→ Provided information
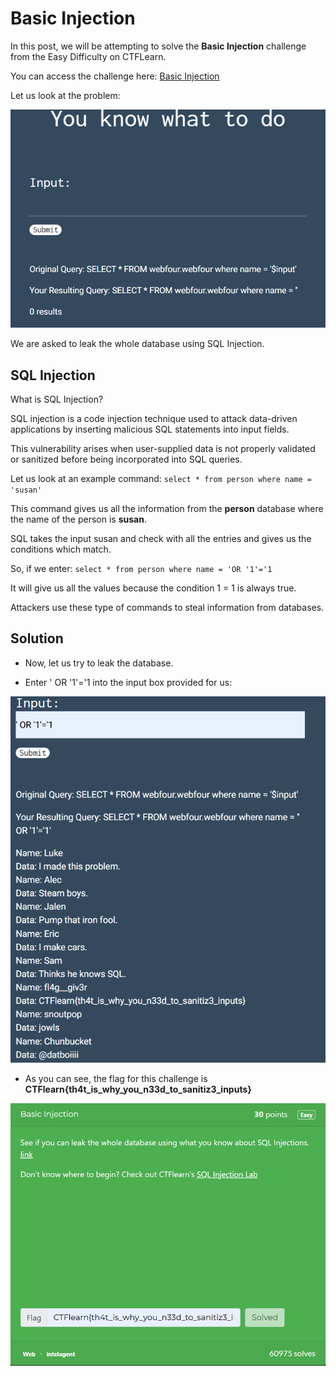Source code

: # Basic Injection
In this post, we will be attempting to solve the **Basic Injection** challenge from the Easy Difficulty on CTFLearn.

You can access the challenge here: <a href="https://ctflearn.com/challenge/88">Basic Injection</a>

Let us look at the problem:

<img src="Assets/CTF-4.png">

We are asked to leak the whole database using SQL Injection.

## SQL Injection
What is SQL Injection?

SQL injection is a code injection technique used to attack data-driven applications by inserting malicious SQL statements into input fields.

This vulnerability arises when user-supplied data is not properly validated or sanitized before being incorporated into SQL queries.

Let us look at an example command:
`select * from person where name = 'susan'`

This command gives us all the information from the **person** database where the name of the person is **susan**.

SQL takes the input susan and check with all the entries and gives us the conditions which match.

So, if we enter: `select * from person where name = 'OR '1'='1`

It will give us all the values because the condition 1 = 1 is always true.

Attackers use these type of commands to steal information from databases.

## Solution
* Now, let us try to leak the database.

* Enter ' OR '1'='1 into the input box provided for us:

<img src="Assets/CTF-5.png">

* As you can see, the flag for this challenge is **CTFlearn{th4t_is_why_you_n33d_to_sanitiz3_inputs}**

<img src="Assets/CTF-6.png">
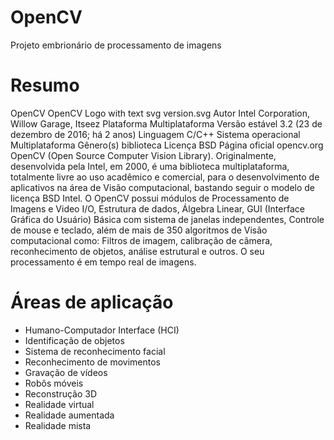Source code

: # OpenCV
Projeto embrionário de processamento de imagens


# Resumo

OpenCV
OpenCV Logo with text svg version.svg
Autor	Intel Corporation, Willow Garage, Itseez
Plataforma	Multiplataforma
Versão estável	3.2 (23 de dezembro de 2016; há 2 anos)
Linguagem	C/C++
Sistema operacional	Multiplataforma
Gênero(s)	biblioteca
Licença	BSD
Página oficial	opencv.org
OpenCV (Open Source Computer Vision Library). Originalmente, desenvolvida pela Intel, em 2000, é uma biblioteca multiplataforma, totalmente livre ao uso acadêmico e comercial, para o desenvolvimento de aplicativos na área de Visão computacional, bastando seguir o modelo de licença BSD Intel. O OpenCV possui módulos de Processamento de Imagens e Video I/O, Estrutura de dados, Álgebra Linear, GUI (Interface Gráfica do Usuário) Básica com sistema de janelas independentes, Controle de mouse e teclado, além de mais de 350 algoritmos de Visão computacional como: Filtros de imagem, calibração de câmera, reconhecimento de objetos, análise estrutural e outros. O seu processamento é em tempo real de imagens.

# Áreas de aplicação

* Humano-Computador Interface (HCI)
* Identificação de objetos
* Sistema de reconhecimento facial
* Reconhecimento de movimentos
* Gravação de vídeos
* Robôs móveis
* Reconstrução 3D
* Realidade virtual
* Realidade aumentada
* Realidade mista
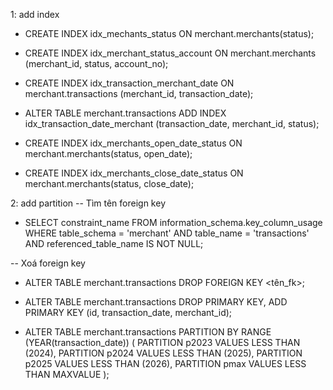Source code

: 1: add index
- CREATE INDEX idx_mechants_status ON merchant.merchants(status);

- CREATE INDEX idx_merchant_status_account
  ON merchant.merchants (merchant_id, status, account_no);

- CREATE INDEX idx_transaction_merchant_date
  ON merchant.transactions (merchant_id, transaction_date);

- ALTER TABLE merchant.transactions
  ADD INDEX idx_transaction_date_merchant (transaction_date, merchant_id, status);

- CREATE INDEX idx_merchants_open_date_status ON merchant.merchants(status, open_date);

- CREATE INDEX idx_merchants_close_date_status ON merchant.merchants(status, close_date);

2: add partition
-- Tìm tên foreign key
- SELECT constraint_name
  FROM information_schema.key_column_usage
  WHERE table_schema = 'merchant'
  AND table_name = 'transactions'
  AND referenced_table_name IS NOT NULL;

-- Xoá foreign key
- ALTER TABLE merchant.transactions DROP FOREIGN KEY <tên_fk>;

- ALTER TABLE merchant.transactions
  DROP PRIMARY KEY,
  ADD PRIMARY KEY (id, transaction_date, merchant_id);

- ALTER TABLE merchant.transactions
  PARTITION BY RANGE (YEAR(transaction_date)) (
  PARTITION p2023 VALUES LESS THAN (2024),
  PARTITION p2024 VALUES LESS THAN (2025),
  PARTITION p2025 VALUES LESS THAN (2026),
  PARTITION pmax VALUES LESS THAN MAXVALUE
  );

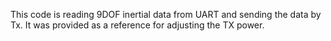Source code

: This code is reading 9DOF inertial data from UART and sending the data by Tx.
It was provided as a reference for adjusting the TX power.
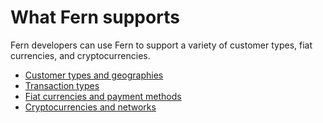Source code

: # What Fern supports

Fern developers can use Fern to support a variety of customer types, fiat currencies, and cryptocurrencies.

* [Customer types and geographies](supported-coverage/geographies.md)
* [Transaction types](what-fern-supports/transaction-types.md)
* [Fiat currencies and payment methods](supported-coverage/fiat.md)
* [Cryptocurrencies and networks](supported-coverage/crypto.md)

→ Task
Both the line containing "Humano-Computador Interface (HCI)" and the line containing "1: add index" above belong in the output, as do the lines between them. Print them exactly, without pictures.

→ Reply
* Humano-Computador Interface (HCI)
* Identificação de objetos
* Sistema de reconhecimento facial
* Reconhecimento de movimentos
* Gravação de vídeos
* Robôs móveis
* Reconstrução 3D
* Realidade virtual
* Realidade aumentada
* Realidade mista
Source code

: 1: add index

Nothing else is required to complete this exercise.